Politics

Geopolitical forecast

Yesterday, after swimming and sunning like an iguana at Barton Springs pool my roommate and his girlfriend intercepted me on my walk home. They were on their way to Star of India for buffet and invited me along. There I found a copy of this free magazine, Little India (Apparently, “the largest circulated Indian publication in the USA”). Anyway, in it there were a few interesting things, interviews with assorted Indian Americans and Indian expatriots. There was this particular interview with Dr. Jagdish Sheth who’s evidently a marketing guru of sorts. His rags to riches and reknown story was interesting, but what was more interesting were his predictions as to where the world would be in the next 20-30 years. I took the liberty of scanning it in for you:

    Which one of your predictions have come true and is there one that you wish you had not made?

    I had predicted in the late 80s and early 90s that India will have no choice but
    to align with America and that has come true though I had expected the two
    countries to have an economic alignment first followed by a military alignment, but it happened the other way round.

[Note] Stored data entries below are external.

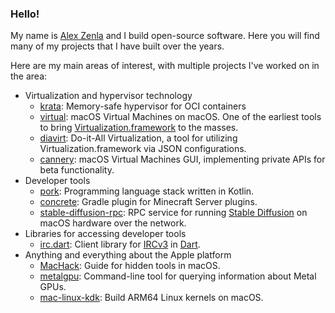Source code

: ### Hello!

My name is [Alex Zenla](https://www.linkedin.com/in/azenla/) and I build open-source software. Here you will find many of my projects that I have built over the years.

Here are my main areas of interest, with multiple projects I've worked on in the area:

- Virtualization and hypervisor technology
  - [krata](https://github.com/edera-dev/krata): Memory-safe hypervisor for OCI containers
  - [virtual](https://github.com/azenla/virtual): macOS Virtual Machines on macOS. One of the earliest tools to bring [Virtualization.framework](https://developer.apple.com/documentation/virtualization) to the masses.
  - [diavirt](https://github.com/GayPizzaSpecifications/diavirt): Do-it-All Virtualization, a tool for utilizing Virtualization.framework via JSON configurations.
  - [cannery](https://github.com/GayPizzaSpecifications/cannery): macOS Virtual Machines GUI, implementing private APIs for beta functionality.
- Developer tools
  - [pork](https://github.com/GayPizzaSpecifications/pork): Programming language stack written in Kotlin.
  - [concrete](https://github.com/GayPizzaSpecifications/concrete): Gradle plugin for Minecraft Server plugins.
  - [stable-diffusion-rpc](https://github.com/GayPizzaSpecifications/stable-diffusion-rpc): RPC service for running [Stable Diffusion](https://en.wikipedia.org/wiki/Stable_Diffusion) on macOS hardware over the network.
- Libraries for accessing developer tools
  - [irc.dart](https://github.com/GayPizzaSpecifications/irc.dart): Client library for [IRCv3](https://ircv3.net) in [Dart](https://dart.dev).
- Anything and everything about the Apple platform
  - [MacHack](https://github.com/azenla/MacHack): Guide for hidden tools in macOS.
  - [metalgpu](https://github.com/GayPizzaSpecifications/metalgpu): Command-line tool for querying information about Metal GPUs.
  - [mac-linux-kdk](https://github.com/GayPizzaSpecifications/mac-linux-kdk): Build ARM64 Linux kernels on macOS.
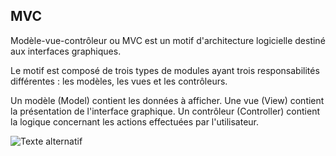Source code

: ## MVC

Modèle-vue-contrôleur ou MVC est un motif d'architecture logicielle destiné aux interfaces graphiques.

Le motif est composé de trois types de modules ayant trois responsabilités différentes : les modèles, les vues et les contrôleurs.

Un modèle (Model) contient les données à afficher.
Une vue (View) contient la présentation de l'interface graphique.
Un contrôleur (Controller) contient la logique concernant les actions effectuées par l'utilisateur.

![Texte alternatif](.../File/Language/Architecture.mvc.png)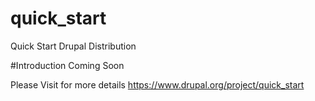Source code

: # quick_start
Quick Start Drupal Distribution

#Introduction
Coming Soon

Please Visit for more details
https://www.drupal.org/project/quick_start
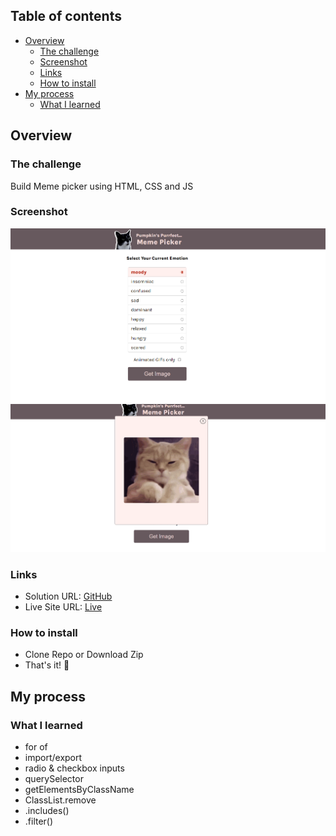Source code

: ## Table of contents

- [Overview](#overview)
  - [The challenge](#the-challenge)
  - [Screenshot](#screenshot)
  - [Links](#links)
  - [How to install](#how-to-install)
- [My process](#my-process)
  - [What I learned](#What-I-learned)

## Overview

### The challenge

Build Meme picker using HTML, CSS and JS

### Screenshot

![screenshot](./images/screenshoot1.png)
![screenshot](./images/screenshoot2.png)

### Links

- Solution URL: [GitHub](https://github.com/memo-ibrahim-alean/Meme-Picker)
- Live Site URL: [Live](https://memo-ibrahim-alean.github.io/Meme-Picker/)

### How to install

- Clone Repo or Download Zip
- That's it! 🎉

## My process

### What I learned

- for of
- import/export
- radio & checkbox inputs
- querySelector
- getElementsByClassName
- ClassList.remove
- .includes()
- .filter()
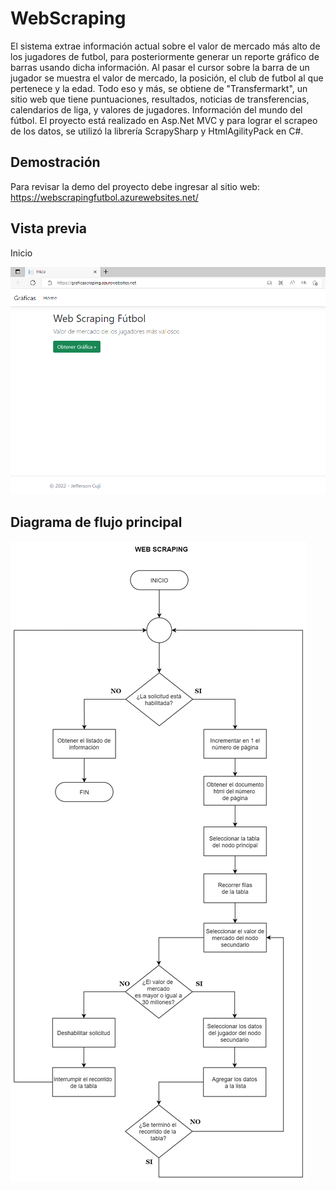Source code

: # WebScraping
El sistema extrae información actual sobre el valor de mercado más alto de los jugadores de futbol, para posteriormente generar un reporte gráfico de barras usando dicha información. Al pasar el cursor sobre la barra de un jugador se muestra el valor de mercado, la posición, el club de futbol al que pertenece y la edad. Todo eso y más, se obtiene de "Transfermarkt", un sitio web que tiene puntuaciones, resultados, noticias de transferencias, calendarios de liga, y valores de jugadores. Información del mundo del fútbol. El proyecto está realizado en Asp.Net MVC y para lograr el scrapeo de los datos, se utilizó la librería ScrapySharp y HtmlAgilityPack en C#.

## Demostración

Para revisar la demo del proyecto debe ingresar al sitio web: https://webscrapingfutbol.azurewebsites.net/
    
## Vista previa

Inicio

![](https://github.com/JeffersonCuji96/webscraping/blob/master/ScrapingInicio.png)

## Diagrama de flujo principal

![](https://github.com/JeffersonCuji96/webscraping/blob/master/Scraping.drawio.png)
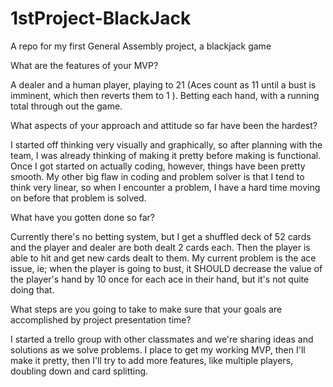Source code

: # 1stProject-BlackJack
A repo for my first General Assembly project, a blackjack game

What are the features of your MVP?


  A dealer and a human player, playing to 21 (Aces count as 11 until a bust is imminent, which then reverts them to 1 ). Betting each hand, with a running total through out the game.

What aspects of your approach and attitude so far have been the hardest?


  I started off thinking very visually and graphically, so after planning with the team, I was already thinking of making it pretty before making is functional. Once I got started on actually coding, however, things have been pretty smooth. My other big flaw in coding and problem solver is that I tend to think very linear, so when I encounter a problem, I have a hard time moving on before that problem is solved.

What have you gotten done so far?


  Currently there's no betting system, but I get a shuffled deck of 52 cards and the player and dealer are both dealt 2 cards each. Then the player is able to hit and get new cards dealt to them. My current problem is the ace issue, ie; when the player is going to bust, it SHOULD decrease the value of the player's hand by 10 once for each ace in their hand, but it's not quite doing that.

What steps are you going to take to make sure that your goals are accomplished by project presentation time?


  I started a trello group with other classmates and we're sharing ideas and solutions as we solve problems. I place to get my working MVP, then I'll make it pretty, then I'll try to add more features, like multiple players, doubling down and card splitting.
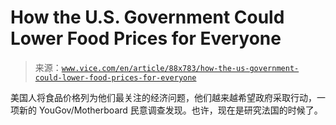<!--yml

category: 未分类

date: 2024-05-27 15:18:32

-->

# How the U.S. Government Could Lower Food Prices for Everyone

> 来源：[`www.vice.com/en/article/88x783/how-the-us-government-could-lower-food-prices-for-everyone`](https://www.vice.com/en/article/88x783/how-the-us-government-could-lower-food-prices-for-everyone)

美国人将食品价格列为他们最关注的经济问题，他们越来越希望政府采取行动，一项新的 YouGov/Motherboard 民意调查发现。也许，现在是研究法国的时候了。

    I had also projected in the early 90s that China will become the biggest
    economic and military super power by 2020 and that is coming true. In the short
    term, the Europeans will be distancing themselves from America and they will align with Russia and Russia will become a major force in northern Europe, which will exclude Spain and Britain.

    Britain any way does not belong in
    Europe, since the French and Germans will
    align. Britain may feel unwanted so there
    will be interesting economic battles.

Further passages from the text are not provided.